● Assignment: Report back every line in the data that includes the string "cannot".

● Source material:
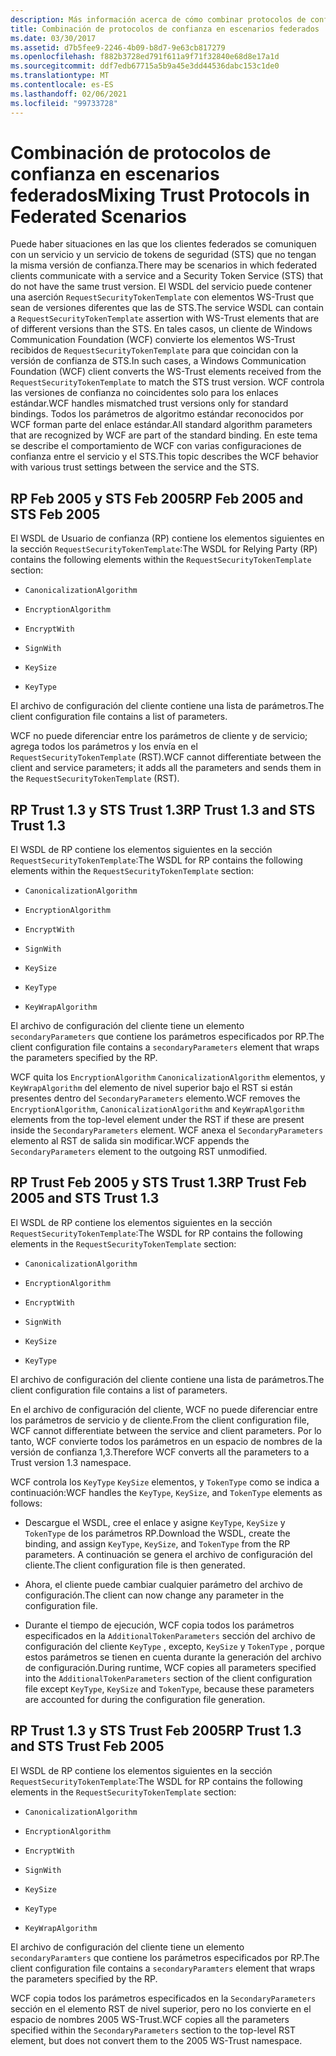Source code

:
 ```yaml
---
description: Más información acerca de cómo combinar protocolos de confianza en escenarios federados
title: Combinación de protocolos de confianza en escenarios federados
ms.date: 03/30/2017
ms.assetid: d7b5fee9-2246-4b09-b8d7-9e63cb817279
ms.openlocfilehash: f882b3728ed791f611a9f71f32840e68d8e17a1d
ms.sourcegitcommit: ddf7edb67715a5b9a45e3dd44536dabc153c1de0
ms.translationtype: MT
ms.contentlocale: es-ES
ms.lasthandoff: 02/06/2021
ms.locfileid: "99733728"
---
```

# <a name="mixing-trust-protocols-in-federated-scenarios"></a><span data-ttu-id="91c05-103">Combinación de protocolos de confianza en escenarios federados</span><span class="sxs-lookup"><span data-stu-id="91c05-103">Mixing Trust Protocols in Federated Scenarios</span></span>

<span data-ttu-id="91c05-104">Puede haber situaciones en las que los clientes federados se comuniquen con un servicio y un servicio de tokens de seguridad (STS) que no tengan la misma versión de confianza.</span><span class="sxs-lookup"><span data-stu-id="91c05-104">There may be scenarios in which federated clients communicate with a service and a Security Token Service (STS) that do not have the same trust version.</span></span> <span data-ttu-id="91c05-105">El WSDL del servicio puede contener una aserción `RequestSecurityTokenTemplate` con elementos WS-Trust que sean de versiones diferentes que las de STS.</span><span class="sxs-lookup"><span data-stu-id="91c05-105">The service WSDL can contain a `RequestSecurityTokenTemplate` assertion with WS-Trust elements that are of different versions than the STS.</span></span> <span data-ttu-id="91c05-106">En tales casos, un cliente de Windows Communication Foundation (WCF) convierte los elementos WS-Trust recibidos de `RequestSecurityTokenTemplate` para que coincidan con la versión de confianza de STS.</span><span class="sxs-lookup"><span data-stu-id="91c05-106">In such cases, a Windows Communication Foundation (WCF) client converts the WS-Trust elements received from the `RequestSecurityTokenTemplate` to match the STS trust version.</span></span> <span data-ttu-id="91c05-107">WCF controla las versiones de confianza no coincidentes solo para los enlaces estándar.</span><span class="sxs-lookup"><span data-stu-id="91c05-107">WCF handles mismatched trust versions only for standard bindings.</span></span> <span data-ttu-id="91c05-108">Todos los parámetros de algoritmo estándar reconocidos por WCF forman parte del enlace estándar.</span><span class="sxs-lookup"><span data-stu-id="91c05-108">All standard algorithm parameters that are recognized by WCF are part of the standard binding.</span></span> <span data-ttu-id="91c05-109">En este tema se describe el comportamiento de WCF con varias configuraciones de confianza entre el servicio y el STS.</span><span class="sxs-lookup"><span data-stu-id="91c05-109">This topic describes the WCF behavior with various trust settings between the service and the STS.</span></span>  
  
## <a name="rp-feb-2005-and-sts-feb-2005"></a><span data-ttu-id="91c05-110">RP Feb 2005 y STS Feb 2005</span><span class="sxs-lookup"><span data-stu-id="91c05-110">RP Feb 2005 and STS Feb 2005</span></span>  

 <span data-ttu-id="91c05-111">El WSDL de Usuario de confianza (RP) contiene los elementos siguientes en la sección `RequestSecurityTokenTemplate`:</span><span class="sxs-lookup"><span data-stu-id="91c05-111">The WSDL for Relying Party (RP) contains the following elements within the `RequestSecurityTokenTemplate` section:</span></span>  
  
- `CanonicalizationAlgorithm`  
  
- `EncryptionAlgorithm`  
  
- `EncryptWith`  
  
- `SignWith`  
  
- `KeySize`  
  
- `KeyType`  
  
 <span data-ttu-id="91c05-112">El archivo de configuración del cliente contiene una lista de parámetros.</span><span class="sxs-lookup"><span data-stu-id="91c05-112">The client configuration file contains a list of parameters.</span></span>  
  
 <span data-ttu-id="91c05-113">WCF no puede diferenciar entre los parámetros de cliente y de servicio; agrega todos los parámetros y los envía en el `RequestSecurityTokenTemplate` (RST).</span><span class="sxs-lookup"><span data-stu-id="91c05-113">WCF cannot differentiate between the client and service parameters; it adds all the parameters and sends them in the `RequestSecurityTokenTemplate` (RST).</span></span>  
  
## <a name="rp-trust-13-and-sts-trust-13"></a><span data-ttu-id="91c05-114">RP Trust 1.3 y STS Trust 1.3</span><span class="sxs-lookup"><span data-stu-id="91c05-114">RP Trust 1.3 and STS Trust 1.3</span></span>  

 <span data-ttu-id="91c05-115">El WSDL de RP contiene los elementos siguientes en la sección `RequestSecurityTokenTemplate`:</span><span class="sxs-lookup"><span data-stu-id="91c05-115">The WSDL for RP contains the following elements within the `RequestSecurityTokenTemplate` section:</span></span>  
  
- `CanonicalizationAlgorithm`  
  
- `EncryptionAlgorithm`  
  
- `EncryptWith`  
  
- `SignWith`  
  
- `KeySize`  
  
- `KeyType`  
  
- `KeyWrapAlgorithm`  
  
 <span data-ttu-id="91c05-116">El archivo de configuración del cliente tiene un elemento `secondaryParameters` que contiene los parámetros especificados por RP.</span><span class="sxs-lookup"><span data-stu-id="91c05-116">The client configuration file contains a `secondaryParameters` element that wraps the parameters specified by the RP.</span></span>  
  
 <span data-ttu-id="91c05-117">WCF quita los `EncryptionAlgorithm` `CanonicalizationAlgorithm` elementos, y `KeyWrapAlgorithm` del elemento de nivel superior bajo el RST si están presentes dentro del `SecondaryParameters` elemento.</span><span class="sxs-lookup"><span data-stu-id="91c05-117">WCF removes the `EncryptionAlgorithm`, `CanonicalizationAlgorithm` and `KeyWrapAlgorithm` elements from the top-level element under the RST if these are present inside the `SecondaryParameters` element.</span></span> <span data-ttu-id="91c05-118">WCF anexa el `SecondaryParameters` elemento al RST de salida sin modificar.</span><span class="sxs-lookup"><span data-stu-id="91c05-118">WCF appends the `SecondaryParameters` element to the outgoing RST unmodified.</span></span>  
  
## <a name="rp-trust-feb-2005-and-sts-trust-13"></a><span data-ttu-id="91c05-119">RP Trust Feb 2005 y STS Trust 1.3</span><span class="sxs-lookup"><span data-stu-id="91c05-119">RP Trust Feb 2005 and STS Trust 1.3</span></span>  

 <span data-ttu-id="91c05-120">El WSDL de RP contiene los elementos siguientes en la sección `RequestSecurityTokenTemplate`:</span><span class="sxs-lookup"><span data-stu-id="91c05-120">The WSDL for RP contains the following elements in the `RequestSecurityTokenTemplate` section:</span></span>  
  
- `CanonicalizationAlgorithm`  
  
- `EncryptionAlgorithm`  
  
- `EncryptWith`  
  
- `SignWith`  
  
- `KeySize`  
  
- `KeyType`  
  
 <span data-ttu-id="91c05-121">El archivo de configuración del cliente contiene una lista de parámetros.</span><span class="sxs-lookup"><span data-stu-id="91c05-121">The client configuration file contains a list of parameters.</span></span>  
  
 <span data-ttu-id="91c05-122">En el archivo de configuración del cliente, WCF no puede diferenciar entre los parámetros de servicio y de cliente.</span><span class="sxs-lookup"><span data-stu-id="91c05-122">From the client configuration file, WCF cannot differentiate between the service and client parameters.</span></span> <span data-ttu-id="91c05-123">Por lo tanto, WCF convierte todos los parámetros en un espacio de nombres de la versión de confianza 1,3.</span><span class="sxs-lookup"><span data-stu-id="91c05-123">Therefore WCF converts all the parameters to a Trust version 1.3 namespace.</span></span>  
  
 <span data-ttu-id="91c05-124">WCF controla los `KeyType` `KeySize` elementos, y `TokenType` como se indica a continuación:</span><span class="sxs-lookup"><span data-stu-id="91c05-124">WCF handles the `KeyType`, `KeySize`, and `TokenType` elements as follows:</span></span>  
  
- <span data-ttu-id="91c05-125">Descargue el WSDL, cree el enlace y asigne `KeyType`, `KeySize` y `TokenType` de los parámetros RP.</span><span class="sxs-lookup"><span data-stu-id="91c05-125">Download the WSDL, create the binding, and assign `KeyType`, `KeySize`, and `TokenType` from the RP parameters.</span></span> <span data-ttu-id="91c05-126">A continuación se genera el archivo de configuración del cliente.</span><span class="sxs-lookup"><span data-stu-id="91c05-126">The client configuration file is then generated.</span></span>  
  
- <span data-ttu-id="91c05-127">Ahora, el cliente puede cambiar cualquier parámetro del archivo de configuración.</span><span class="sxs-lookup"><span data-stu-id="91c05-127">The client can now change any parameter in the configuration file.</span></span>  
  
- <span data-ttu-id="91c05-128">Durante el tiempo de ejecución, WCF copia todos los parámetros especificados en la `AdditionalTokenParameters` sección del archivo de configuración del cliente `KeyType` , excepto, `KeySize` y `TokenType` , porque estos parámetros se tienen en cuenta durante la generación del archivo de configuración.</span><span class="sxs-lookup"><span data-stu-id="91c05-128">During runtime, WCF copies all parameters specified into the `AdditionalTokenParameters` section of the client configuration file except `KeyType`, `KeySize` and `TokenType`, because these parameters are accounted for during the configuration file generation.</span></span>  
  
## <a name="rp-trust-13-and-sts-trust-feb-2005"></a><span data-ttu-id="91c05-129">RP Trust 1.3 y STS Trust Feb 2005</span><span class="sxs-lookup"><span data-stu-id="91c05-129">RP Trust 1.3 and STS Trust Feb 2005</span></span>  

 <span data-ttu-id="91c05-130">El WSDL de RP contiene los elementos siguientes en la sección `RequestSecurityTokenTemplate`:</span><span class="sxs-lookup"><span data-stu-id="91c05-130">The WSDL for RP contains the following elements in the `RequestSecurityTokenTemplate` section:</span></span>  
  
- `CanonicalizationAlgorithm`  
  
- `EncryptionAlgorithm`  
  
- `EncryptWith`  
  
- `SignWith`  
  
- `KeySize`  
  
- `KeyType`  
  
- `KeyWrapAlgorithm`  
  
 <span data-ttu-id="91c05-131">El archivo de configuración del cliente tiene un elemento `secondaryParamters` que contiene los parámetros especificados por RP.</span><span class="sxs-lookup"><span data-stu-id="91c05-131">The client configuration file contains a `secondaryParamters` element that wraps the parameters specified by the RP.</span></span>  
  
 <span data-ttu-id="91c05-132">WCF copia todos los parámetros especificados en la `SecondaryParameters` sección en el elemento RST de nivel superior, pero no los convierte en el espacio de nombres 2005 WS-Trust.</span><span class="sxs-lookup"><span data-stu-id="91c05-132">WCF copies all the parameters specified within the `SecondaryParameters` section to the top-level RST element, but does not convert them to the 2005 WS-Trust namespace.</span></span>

● Written answer:
 <span data-ttu-id="91c05-113">WCF no puede diferenciar entre los parámetros de cliente y de servicio; agrega todos los parámetros y los envía en el `RequestSecurityTokenTemplate` (RST).</span><span class="sxs-lookup"><span data-stu-id="91c05-113">WCF cannot differentiate between the client and service parameters; it adds all the parameters and sends them in the `RequestSecurityTokenTemplate` (RST).</span></span>  
 <span data-ttu-id="91c05-122">En el archivo de configuración del cliente, WCF no puede diferenciar entre los parámetros de servicio y de cliente.</span><span class="sxs-lookup"><span data-stu-id="91c05-122">From the client configuration file, WCF cannot differentiate between the service and client parameters.</span></span> <span data-ttu-id="91c05-123">Por lo tanto, WCF convierte todos los parámetros en un espacio de nombres de la versión de confianza 1,3.</span><span class="sxs-lookup"><span data-stu-id="91c05-123">Therefore WCF converts all the parameters to a Trust version 1.3 namespace.</span></span>  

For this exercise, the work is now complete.